Devo dire che già a prima vista questo referendum non mi ha convinto. È pacifico che i nostri parlamentari guadagnino troppo e rendano troppo poco. Tuttavia non credo che tagliargli lo stipendio sia una delle priorità del nostro Paese. L’entità delle cifre in gioco sembra grande, ma in realtà è quasi trascurabile sul piano del bilancio dello Stato (solo l’organizzazione del referendum si porterebbe via quasi tutto il risparmio di un anno). E credo che non apporterebbe alcun beneficio sul piano della moralizzazione del Parlamento, che è il vero obiettivo che andrebbe perseguito. Insomma, mi pare una di quelle cause dal consenso facile (chi può essere contrario, a parte i parlamentari stessi?) ma di dubbia utilità, che distolgono la gente dai problemi più urgenti ma meno semplici.
Ha contribuito alla mia diffidenza il fatto che a promuovere il referendum non siano comitati di cittadini, ma un partitino appena nato creato da alcuni politici di secondo piano transfughi dell’UDC. E ancora di più che costoro si dichiarino vittime di un boicottaggio mediatico, quando in realtà per promuovere il referendum hanno fatto davvero poco.
Per togliermi qualunque dubbio sui veri scopi di questo referendum, però, è bastato fare alcune considerazioni:
- Le norme vigenti (cioè la legge n. 352 del 1970 che disciplina le consultazioni referendarie) impediscono di presentare proposte di referendum a partire da un anno prima della scadenza naturale di una legislatura e fino a sei mesi dopo le elezioni.
- Le stesse norme impediscono di presentare proposte di referendum negli ultimi tre mesi dell’anno.
- Dato che la legislatura corrente finirà nell’aprile 2013, salvo anticipi, ne consegue che non sarà possibile depositare le firme per un referendum fino al gennaio 2014.
- Per allora le firme saranno carta straccia, dato che vanno raccolte nei tre mesi precedenti il deposito, e non si possono “congelare” in attesa della riapertura dei termini.

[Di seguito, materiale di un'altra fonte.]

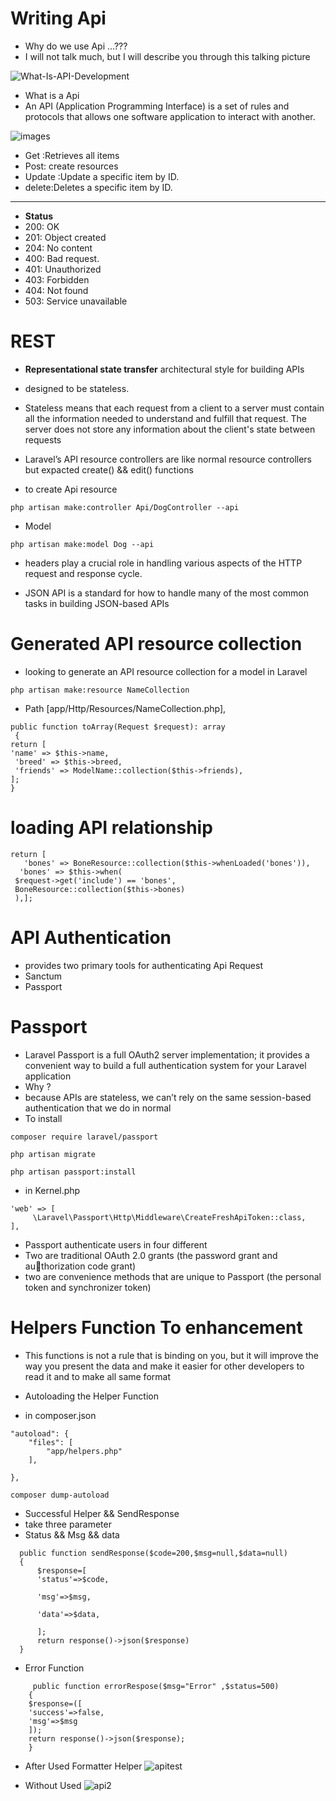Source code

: # Writing Api 
* Why do we use Api ...???
* I will not talk much, but I will describe you through this talking picture

  
![What-Is-API-Development](https://github.com/ebrahimabdallah/Laravel-Up-Running/assets/119238955/c3f1dcb0-fca1-4674-b2da-a313bc9cffa2)

* What is a Api
* An API (Application Programming Interface) is a set of rules and protocols that allows one software application to interact with another. 

 ![images](https://github.com/ebrahimabdallah/Laravel-Up-Running/assets/119238955/60c21d2a-fed8-42ea-bd6f-b7c249d0b120)

* Get :Retrieves all items
* Post: create resources
* Update :Update a specific item by ID.
* delete:Deletes a specific item by ID.

-----------------------
* **Status**
* 200: OK
* 201: Object created
* 204: No content
* 400: Bad request.
* 401: Unauthorized
* 403: Forbidden
* 404: Not found
* 503: Service unavailable

# REST
* **Representational state transfer** architectural style for building APIs

* designed to be stateless. 
* Stateless means that each request from a client to a server must contain all the information needed to understand and fulfill that request. The server does not store any information about the client's state between requests

* Laravel’s API resource controllers are like normal resource controllers but expacted 
create() && edit() functions

* to create Api resource
```
php artisan make:controller Api/DogController --api
```
* Model
```
php artisan make:model Dog --api
```

* headers play a crucial role in handling various aspects of the HTTP request and response cycle.

* JSON API is a standard for how to handle many of the most common tasks in building JSON-based APIs
# Generated API resource collection
* looking to generate an API resource collection for a model in Laravel
```
php artisan make:resource NameCollection
```
* Path [app/Http/Resources/NameCollection.php],
```
public function toArray(Request $request): array
 {
return [
'name' => $this->name,
 'breed' => $this->breed,
 'friends' => ModelName::collection($this->friends),
];
}
```

#  loading API relationship
```
return [
   'bones' => BoneResource::collection($this->whenLoaded('bones')),
  'bones' => $this->when(
 $request->get('include') == 'bones',
 BoneResource::collection($this->bones)
 ),];
```
# API Authentication

* provides two primary tools for authenticating Api Request
* Sanctum
* Passport
  

# Passport
* Laravel Passport is a full OAuth2 server implementation; it provides a convenient way to build a full authentication system for your Laravel application
* Why ?
*  because APIs are stateless, we can’t rely on the same session-based authentication that we do in normal
* To install
```
composer require laravel/passport

php artisan migrate

php artisan passport:install

```
* in Kernel.php
```
'web' => [
     \Laravel\Passport\Http\Middleware\CreateFreshApiToken::class,
],
```
* Passport  authenticate users in four different
* Two are traditional OAuth 2.0 grants (the password grant and authorization code grant)
* two are convenience methods that are unique to Passport (the personal token and synchronizer token)

 
# Helpers Function To enhancement
* This functions is not a rule that is binding on you, but it will improve the way you present the data and make it easier for other developers to read it and to make all same format

* Autoloading the Helper Function
* in composer.json
```
"autoload": {
    "files": [
        "app/helpers.php"
    ],
    
},
```
```
composer dump-autoload
```

* Successful Helper && SendResponse
* take three parameter
* Status && Msg && data
```
  public function sendResponse($code=200,$msg=null,$data=null)
  {
      $response=[
      'status'=>$code,
      
      'msg'=>$msg,
      
      'data'=>$data,
      
      ];
      return response()->json($response)
  }
```
* Error Function
```
     public function errorRespose($msg="Error" ,$status=500)
    {
    $response=([
    'success'=>false,
    'msg'=>$msg
    ]);
    return response()->json($response); 
    }
```

 * After Used Formatter Helper
![apitest](https://github.com/ebrahimabdallah/Laravel-Up-Running/assets/119238955/2ca92188-f73f-49dd-bba4-f2b30c6f0d10)

* Without Used
   ![api2](https://github.com/ebrahimabdallah/Laravel-Up-Running/assets/119238955/f854655f-7407-405c-9470-e86735d1fd88)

Posti di fronte a questo problema, i promotori del referendum hanno risposto che la legge 352/1970 sarebbe incostituzionale. Una pretesa ridicola, dato che è in vigore da 42 anni. Tra l’altro esiste già almeno un precedente: si pose lo stesso problema per le firme raccolte dai seguaci di Beppe Grillo nel 2008 (e infatti quei referendum non si sono mai tenuti, nonostante l’enorme quantità di firme raccolte; particolare che i tanti che allora parteciparono al “Vaffa-day” dovrebbero tenere a mente, prima di accodarsi alla prossima manifestazione indetta da Grillo).
Perché si raccolgono firme per referendum che non si potranno mai realizzare? Una prima ipotesi è la totale incompetenza dei promotori. Che potrebbe essere plausibile, però a mio avviso non quanto un’altra ipotesi, e cioè che questi referendum servano a farsi pubblicità e a raccogliere soldi senza rischi. Ci si presenta come eroi anticasta, ci si fa conoscere, si raccolgono nominativi, iscrizioni e contributi volontari, e se si raggiunge il quorum si ricevono anche dallo Stato 0,52 euro per ogni firma come rimborso spese. Poi il referendum non si tiene, ma è meglio così: ci si può atteggiare a vittime di un complotto politico-legale, e si evita che si possa scoprire che le conseguenze pratiche del referendum proposto non sono poi così buone come si voleva far credere.
Insomma, io la mia firma sotto questo referendum non la metterò, e consiglio a chiunque di evitare di farlo.